Before he was rap mogul Jay-Z, and before he was a teenage drug dealer, he was Shawn Carter — a quiet, withdrawn kid who read far beyond his grade level and was grappling with the trying circumstances of growing up fatherless and poor in New York's Marcy Projects.
As the rapper tells it, in grade school, he found something of an escape in language. He's mentioned this in interviews throughout his career, most recently telling David Letterman, "I had a sixth-grade teacher. Her name was Ms. Lowden, and I just loved the class so much. Like reading the dictionary, and my love of words — I just connected with her."
That teacher's name is Renee Rosenblum-Lowden, and she remembers Jay-Z as well, though she still refers to him as Shawn.
Rosenblum-Lowden, 77, now lives in Columbia, Md., but in 1980, she taught sixth grade at Brooklyn's I.S. 318. Carter, a shy and avid reader, was one of her standout students.
"The thing I remember about Shawn is he took the reading test and he scored 12th grade in the sixth grade," Rosenblum-Lowden said in a phone interview. "And I remember telling him — because I really feel it's important to tell kids they're smart — I said, 'You're smart, you better do well.' And he listened."
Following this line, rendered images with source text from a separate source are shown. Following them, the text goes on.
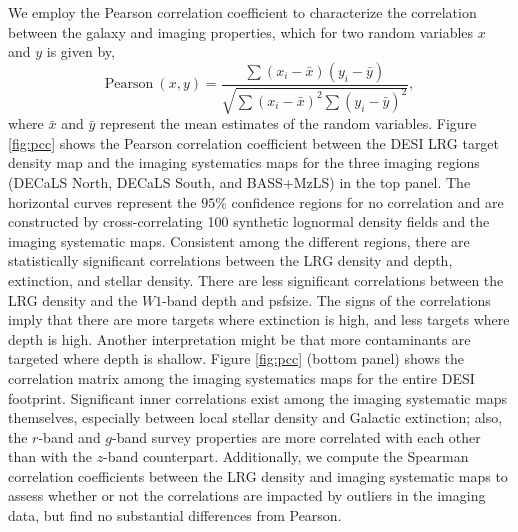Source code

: We employ the Pearson correlation coefficient to characterize the correlation between the galaxy and imaging properties, which for two random variables $x$ and $y$ is given by, 
\begin{equation}
	\text{Pearson}~(x, y) = \frac{\sum (x_{i}-\bar{x})(y_{i}-\bar{y})}{\sqrt{\sum (x_{i}-\bar{x})^{2}\sum (y_{i}-\bar{y})^{2}}},
\end{equation}
where $\bar{x}$ and $\bar{y}$ represent the mean estimates of the random variables. Figure \ref{fig:pcc} shows the Pearson correlation coefficient between the DESI LRG target density map and the imaging systematics maps for the three imaging regions (DECaLS North, DECaLS South, and BASS+MzLS) in the top panel. The horizontal curves represent the $95\%$ confidence regions for no correlation and are constructed by cross-correlating 100 synthetic lognormal density fields and the imaging systematic maps. Consistent among the different regions, there are statistically significant correlations between the LRG density and depth, extinction, and stellar density. There are less significant correlations between the LRG density and the $W1$-band depth and psfsize. The signs of the correlations imply that there are more targets where extinction is high, and less targets where depth is high. Another interpretation might be that more contaminants are targeted where depth is shallow. Figure \ref{fig:pcc} (bottom panel) shows the correlation matrix among the imaging systematics maps for the entire DESI footprint. Significant inner correlations exist among the imaging systematic maps themselves, especially between local stellar density and Galactic extinction; also, the $r$-band and $g$-band survey properties are more correlated with each other than with the $z$-band counterpart. Additionally, we compute the Spearman correlation coefficients between the LRG density and imaging systematic maps to assess whether or not the correlations are impacted by outliers in the imaging data, but find no substantial differences from Pearson.

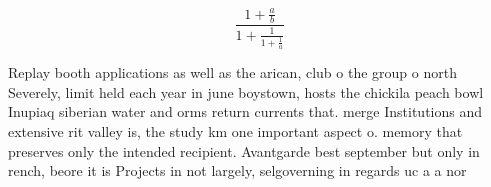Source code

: \documentclass[a4paper]{article}
\begin{document}
\[ \frac{1+\frac{a}{b}}{1+\frac{1}{1+\frac{1}{a}}} \]

Replay booth applications as well as the arican, club o the group o north Severely, limit held each year in june boystown, hosts the chickila peach bowl Inupiaq siberian water and orms return currents that. merge Institutions and extensive rit valley is, the study km one important aspect o. memory that preserves only the intended recipient. Avantgarde best september but only in rench, beore it is Projects in not largely, selgoverning in regards uc a a nor
\end{document}
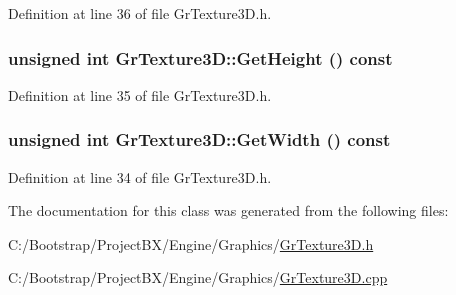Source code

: Definition at line 36 of file GrTexture3D.h.\hypertarget{class_gr_texture3_d_0950cc460af54502140d7fb34c04f3a7}{
\subsubsection[{GetHeight}]{\setlength{\rightskip}{0pt plus 5cm}unsigned int GrTexture3D::GetHeight () const}}
\label{class_gr_texture3_d_0950cc460af54502140d7fb34c04f3a7}




Definition at line 35 of file GrTexture3D.h.\hypertarget{class_gr_texture3_d_e8d6fe931d4ff64e7e8de9274c647ea5}{
\subsubsection[{GetWidth}]{\setlength{\rightskip}{0pt plus 5cm}unsigned int GrTexture3D::GetWidth () const}}
\label{class_gr_texture3_d_e8d6fe931d4ff64e7e8de9274c647ea5}




Definition at line 34 of file GrTexture3D.h.

The documentation for this class was generated from the following files:\begin{CompactItemize}
\item 
C:/Bootstrap/ProjectBX/Engine/Graphics/\hyperlink{_gr_texture3_d_8h}{GrTexture3D.h}\item 
C:/Bootstrap/ProjectBX/Engine/Graphics/\hyperlink{_gr_texture3_d_8cpp}{GrTexture3D.cpp}\end{CompactItemize}
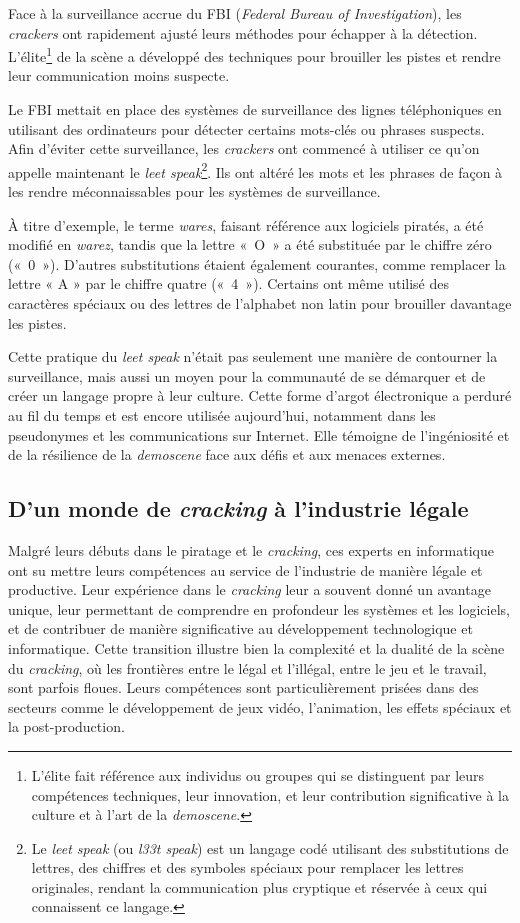Face à la surveillance accrue du FBI (\textit{Federal Bureau of Investigation}), les \textit{crackers} ont rapidement ajusté leurs méthodes pour échapper à la détection. L'élite\footnote{L'élite fait référence aux individus ou groupes qui se distinguent par leurs compétences techniques, leur innovation, et leur contribution significative à la culture et à l'art de la \textit{demoscene}.} de la scène a développé des techniques pour brouiller les pistes et rendre leur communication moins suspecte.

Le FBI mettait en place des systèmes de surveillance des lignes téléphoniques en utilisant des ordinateurs pour détecter certains mots-clés ou phrases suspects. Afin d'éviter cette surveillance, les \textit{crackers} ont commencé à utiliser ce qu'on appelle maintenant le \textit{leet speak}\footnote{Le \textit{leet speak} (ou \textit{l33t speak}) est un langage codé utilisant des substitutions de lettres, des chiffres et des symboles spéciaux pour remplacer les lettres originales, rendant la communication plus cryptique et réservée à ceux qui connaissent ce langage.}. Ils ont altéré les mots et les phrases de façon à les rendre méconnaissables pour les systèmes de surveillance.

À titre d'exemple, le terme \textit{wares}, faisant référence aux logiciels piratés, a été modifié en \textit{warez}, tandis que la lettre «~O~» a été substituée par le chiffre zéro («~0~»). D'autres substitutions étaient également courantes, comme remplacer la lettre « A » par le chiffre quatre («~4~»). Certains ont même utilisé des caractères spéciaux ou des lettres de l'alphabet non latin pour brouiller davantage les pistes.

Cette pratique du \textit{leet speak} n'était pas seulement une manière de contourner la surveillance, mais aussi un moyen pour la communauté de se démarquer et de créer un langage propre à leur culture. Cette forme d'argot électronique a perduré au fil du temps et est encore utilisée aujourd'hui, notamment dans les pseudonymes et les communications sur Internet. Elle témoigne de l'ingéniosité et de la résilience de la \textit{demoscene} face aux défis et aux menaces externes.

\subsection*{D'un monde de \textit{cracking} à l'industrie légale}

Malgré leurs débuts dans le piratage et le \textit{cracking}, ces experts en informatique ont su mettre leurs compétences au service de l'industrie de manière légale et productive. Leur expérience dans le \textit{cracking} leur a souvent donné un avantage unique, leur permettant de comprendre en profondeur les systèmes et les logiciels, et de contribuer de manière significative au développement technologique et informatique. Cette transition illustre bien la complexité et la dualité de la scène du \textit{cracking}, où les frontières entre le légal et l'illégal, entre le jeu et le travail, sont parfois floues. Leurs compétences sont particulièrement prisées dans des secteurs comme le développement de jeux vidéo, l'animation, les effets spéciaux et la post-production.

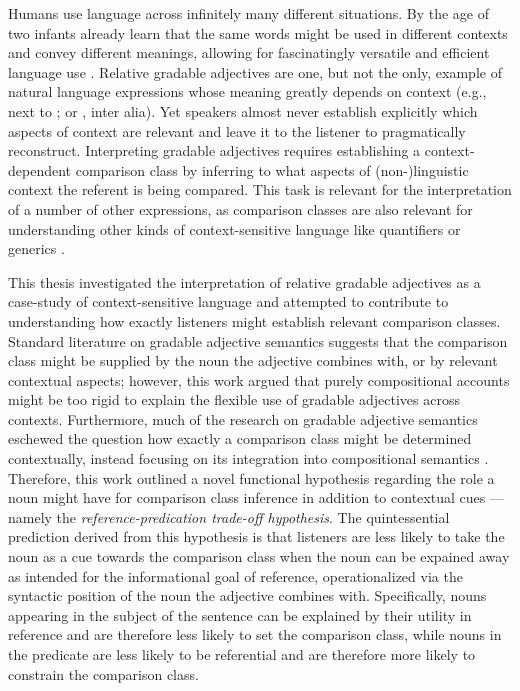 Humans use language across infinitely many different situations. By the age of two infants already learn that the same words might be used in different contexts and convey different meanings, allowing for fascinatingly versatile and efficient language use \parencite{Mintz2002, ebeling1994children}. 
Relative gradable adjectives are one, but not the only, example of natural language expressions whose meaning greatly depends on context (e.g., next to \textcite[indexicals][]{braun2017}; or \textcite[anaphoras][]{goldberg2017one}, inter alia). Yet speakers almost never establish explicitly which aspects of context are relevant and leave it to the listener to pragmatically reconstruct. Interpreting gradable adjectives requires establishing a context-dependent comparison class by inferring to what aspects of (non-)linguistic context the referent is being compared. This task is relevant for the interpretation of a number of other expressions, as comparison classes are also relevant for understanding other kinds of context-sensitive language like quantifiers \parencite[e.g., "John ate \emph{many} of hot dogs",][]{scholler2017semantic} or generics \parencite[e.g., "Dogs are friendly" \emph{[relative to other animals]},][]{tessler2019language}. 

This thesis investigated the interpretation of relative gradable adjectives as a case-study of context-sensitive language and attempted to contribute to understanding how exactly listeners might establish relevant comparison classes. 
Standard literature on gradable adjective semantics suggests that the comparison class might be supplied by the noun the adjective combines with, or by relevant contextual aspects; however, this work argued that purely compositional accounts might be too rigid to explain the flexible use of gradable adjectives across contexts. Furthermore, much of the research on gradable adjective semantics eschewed the question how exactly a comparison class might be determined contextually, instead focusing on its integration into compositional semantics \parencite{Kennedy2007, kennedy2012, Kamp1975, Cresswell1976, Solt2009}. 
Therefore, this work outlined a novel functional hypothesis regarding the role a noun might have for comparison class inference in addition to contextual cues --- namely the \emph{reference-predication trade-off hypothesis}. The quintessential prediction derived from this hypothesis is that listeners are less likely to take the noun as a cue towards the comparison class when the noun can be expained away as intended for the informational goal of reference, operationalized via the syntactic position of the noun the adjective combines with. Specifically, nouns appearing in the subject of the sentence can be explained by their utility in reference and are therefore less likely to set the comparison class, while nouns in the predicate are less likely to be referential and are therefore more likely to constrain the comparison class.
They connected over one of the teacher's favorite lessons, in which she would ask the class a question using a word that was likely beyond their vocabulary. To answer the question — to even understand it — the students had to use a dictionary. She would ask things such as "What does a loquacious person like to do?" and the students would "have to look it up to answer it."
"The fact that that made an impression on him was very cool," she said.
Rosenblum-Lowden first learned of the rapper Jay-Z when she began teaching about prejudice in rap lyrics.